Nubian Culture (part 1)


What’s unique about Nubians?

  • A very brief History

The Nubian people are a culture that is thought to have survived 17 000 years of history, and possibly have one of the earliest civilizations.

Traditionally these Nubian people lived in what is now Southern Egypt and Northern Sudan: the Lower Nubia (being near the 1st and 2nd cataract) and upper Nubia (near the 2 – 6th cataracts). This in total covered 120 000 square kilometers of land. It was a strategic area and was the passageway for much trade between Africa and the Mediterranean Sea.

In modern history, due to the building of the dams (Aswan Dam in 1902 and High Dam in the 1960s) and the resultant rising water, particularly Lake Nasser, hundreds of villages were flooded, and over a hundred thousand Nubians had to be re-settled, from Sudan and Egypt. Much of their land is now beneath the waters. This displacement has led to quite severe cultural disintegration with many men moving to northern Egypt to the cities to seek employment.

Nonetheless, their long and proud history can still be seen and found today.

  • Name and character

The word Nubia is thought to have come from the word “Nub”, which means gold, as in the past it was a land rich in gold. It was known as “Kush”, the land of the Bow. In the days of old, Nubian men were known (and feared) due to their skill and precision with bows and arrows as well as their horsemanship.

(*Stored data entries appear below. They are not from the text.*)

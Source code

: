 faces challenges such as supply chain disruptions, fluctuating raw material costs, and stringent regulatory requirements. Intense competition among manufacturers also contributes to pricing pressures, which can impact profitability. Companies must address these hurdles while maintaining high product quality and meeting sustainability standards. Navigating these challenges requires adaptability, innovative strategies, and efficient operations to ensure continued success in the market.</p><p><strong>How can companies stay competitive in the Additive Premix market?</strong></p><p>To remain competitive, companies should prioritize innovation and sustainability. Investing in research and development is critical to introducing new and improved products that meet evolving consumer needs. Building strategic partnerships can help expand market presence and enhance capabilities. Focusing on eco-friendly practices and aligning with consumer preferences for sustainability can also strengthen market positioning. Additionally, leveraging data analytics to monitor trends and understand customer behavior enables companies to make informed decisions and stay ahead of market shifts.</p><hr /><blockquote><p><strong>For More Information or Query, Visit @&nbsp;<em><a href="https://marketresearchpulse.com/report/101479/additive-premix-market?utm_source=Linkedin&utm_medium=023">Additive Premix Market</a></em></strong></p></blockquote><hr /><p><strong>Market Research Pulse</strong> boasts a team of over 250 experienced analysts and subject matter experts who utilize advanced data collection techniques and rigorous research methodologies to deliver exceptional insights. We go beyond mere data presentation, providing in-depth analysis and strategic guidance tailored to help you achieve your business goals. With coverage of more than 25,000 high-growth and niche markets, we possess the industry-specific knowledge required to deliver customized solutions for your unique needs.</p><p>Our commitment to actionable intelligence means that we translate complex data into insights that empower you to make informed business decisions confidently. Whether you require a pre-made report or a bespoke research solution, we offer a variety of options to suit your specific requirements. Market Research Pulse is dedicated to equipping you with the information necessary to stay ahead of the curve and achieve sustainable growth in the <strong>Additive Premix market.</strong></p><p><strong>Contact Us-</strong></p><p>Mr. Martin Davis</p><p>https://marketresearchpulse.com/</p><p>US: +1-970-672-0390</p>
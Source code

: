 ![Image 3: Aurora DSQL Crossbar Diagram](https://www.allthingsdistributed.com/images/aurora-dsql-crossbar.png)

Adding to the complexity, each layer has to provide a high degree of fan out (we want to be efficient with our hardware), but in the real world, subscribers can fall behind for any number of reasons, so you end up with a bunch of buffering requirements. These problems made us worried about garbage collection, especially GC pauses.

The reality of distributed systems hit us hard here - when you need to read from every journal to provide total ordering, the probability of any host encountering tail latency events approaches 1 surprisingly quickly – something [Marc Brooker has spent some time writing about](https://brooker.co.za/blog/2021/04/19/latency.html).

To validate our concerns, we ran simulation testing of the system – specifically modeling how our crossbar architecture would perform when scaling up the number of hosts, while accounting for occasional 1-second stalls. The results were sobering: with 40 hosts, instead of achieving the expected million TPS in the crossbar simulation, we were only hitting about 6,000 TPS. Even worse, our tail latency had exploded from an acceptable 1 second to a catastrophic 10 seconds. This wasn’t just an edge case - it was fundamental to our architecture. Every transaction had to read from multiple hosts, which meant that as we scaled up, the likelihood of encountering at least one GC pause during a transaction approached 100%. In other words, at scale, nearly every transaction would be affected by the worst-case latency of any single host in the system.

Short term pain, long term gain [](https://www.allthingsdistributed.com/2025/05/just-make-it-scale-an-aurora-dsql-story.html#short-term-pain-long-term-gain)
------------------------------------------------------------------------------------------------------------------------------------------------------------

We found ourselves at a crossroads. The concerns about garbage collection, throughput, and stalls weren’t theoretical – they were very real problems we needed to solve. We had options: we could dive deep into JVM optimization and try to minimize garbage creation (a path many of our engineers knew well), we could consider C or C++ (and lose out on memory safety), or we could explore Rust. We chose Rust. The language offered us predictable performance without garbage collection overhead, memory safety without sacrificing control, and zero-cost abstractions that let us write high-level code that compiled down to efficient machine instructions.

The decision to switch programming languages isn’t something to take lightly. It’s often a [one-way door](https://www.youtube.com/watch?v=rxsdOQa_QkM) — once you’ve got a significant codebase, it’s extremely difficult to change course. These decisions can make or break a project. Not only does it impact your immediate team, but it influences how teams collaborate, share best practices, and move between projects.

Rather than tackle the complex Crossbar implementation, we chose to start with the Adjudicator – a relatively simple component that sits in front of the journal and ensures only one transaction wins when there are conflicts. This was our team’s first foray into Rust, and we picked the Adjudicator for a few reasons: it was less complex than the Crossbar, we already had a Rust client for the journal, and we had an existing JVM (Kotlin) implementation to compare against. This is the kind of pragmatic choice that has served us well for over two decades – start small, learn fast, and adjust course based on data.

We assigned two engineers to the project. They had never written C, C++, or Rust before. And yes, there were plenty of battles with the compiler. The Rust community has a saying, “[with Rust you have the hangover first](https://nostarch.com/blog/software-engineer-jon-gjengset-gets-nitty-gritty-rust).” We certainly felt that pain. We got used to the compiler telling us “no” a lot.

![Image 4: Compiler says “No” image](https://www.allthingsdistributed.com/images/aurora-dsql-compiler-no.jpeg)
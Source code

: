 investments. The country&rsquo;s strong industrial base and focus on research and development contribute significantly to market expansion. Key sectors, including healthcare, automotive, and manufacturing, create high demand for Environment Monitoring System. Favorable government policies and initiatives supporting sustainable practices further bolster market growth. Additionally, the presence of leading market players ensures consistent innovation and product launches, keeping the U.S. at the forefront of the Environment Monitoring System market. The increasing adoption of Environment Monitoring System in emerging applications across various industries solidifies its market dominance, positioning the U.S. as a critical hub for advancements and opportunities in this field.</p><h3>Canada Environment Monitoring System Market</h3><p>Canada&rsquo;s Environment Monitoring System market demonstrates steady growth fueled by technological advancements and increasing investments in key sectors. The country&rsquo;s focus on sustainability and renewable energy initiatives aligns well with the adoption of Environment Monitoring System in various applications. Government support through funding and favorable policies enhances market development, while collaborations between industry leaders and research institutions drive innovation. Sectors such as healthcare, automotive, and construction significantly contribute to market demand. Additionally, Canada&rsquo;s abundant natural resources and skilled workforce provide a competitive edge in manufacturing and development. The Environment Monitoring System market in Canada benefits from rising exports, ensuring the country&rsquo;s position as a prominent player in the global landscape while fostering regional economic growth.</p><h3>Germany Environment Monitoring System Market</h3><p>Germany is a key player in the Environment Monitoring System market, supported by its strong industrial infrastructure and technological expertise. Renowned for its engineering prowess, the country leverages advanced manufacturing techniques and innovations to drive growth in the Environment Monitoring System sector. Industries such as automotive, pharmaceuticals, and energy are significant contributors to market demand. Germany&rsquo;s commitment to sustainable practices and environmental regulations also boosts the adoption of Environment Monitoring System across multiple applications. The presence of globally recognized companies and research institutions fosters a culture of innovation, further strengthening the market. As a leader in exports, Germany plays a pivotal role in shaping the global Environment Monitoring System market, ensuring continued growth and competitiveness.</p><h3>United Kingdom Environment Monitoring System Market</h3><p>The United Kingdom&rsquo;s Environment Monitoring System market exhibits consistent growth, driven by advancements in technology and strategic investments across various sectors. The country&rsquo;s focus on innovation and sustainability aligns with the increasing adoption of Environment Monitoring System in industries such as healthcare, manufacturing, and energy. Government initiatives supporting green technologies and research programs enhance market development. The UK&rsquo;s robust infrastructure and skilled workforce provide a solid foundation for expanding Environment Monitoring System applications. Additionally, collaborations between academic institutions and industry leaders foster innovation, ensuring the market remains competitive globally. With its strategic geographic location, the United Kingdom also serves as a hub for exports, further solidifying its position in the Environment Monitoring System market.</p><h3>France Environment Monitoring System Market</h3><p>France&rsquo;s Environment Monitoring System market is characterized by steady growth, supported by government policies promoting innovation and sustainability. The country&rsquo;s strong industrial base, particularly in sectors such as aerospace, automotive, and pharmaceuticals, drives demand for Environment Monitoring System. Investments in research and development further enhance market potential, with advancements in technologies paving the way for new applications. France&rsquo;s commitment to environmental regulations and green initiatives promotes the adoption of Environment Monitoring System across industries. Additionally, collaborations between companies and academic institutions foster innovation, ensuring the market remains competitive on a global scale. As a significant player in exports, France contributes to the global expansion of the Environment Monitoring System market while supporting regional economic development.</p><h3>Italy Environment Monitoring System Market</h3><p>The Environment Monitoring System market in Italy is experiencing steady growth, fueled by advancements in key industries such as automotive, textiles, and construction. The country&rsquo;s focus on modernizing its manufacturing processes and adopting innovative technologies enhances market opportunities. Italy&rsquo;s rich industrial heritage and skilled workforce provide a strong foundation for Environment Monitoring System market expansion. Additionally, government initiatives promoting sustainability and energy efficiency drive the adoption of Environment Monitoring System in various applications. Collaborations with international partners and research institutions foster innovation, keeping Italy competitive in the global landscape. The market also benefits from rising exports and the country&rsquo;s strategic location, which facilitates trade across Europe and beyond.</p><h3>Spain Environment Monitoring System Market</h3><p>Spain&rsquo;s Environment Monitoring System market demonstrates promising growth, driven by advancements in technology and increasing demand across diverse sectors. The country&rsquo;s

Nubians are usually tall, slim and dark, more “African” looking than many of their Arab neighbours. They are known, stereotypically, as being gentle, quiet, helpful, hospitable, reliable and hardworking.

  • Houses / architecture

Houses were traditionally built at the edge of arable land, but close to the river, and thus having the desert as your back garden! This means that traditionally Nubian homes had wonderful views of the river in the front, the desert at the back, and a lovely breeze!

The design of their traditional homes is unique. Usually they are made of mud, are stand alone homes, and house an extended family.

They are beautiful and practical and elicit a feeling of harmony and peace. They usually have a rectangular design, in the centre being a broad central courtyard of……. sand! This large expanse of sand in the middle is like the heart of every home: it represents the land, the desert: one of the loves of every Nubian. They love to sit on it, walk barefoot on it (Nubian foot massage!), run it through fingers, look at it! There are always mats and chairs handy so that you can sit and rest. This sand is clean, pure, and is usually swept daily to be kept neat and tidy. There is no roof, as it hardly ever rains in the desert!

Around this courtyard are usually corridors of rooms: sleeping quarters, kitchen, bathroom. The house expands as the children marry and need more living space for their new family.

In the bedrooms, you will often find plates/bowls hanging from the ceiling. These have a dual purpose of reflecting the evil eye and bringing blessings of fertility to the happy couple. On occasion, you can find that some little sparrows have taken up residence in some of these.

The gate/door is usually a key feature of every home. The door will be large and decorated, usually facing the Nile. Near the door will be a reception area / guest room, and within you will be able to see the interior “sandy” courtyard.

The artwork continues on the colored walls of the house: symbols, motives, pictures. Most of these reflect the things they love: the river, palm trees, nature. Some are charms/amulets against the evil eye, some tell of the pilgrimage of the owner to Mecca. Sometimes you will find household utensils or even the odd crocodile hanging from the wall. The paintwork on the mud walls is usually in colors of blue, sand, red-earth (desert at sunset).

The roof is usually domed: to reflect the rays of the sun, which beat down in the long summer months: It also improves the air circulation I am told!

After the re-settlement, these riverine communities have become increasingly dense, many losing the stereotypical sandy courtyard. Yet even so, staying in a Nubian home still gives you a unique experience and a delightful connection with these kind, gentle and hospitable people.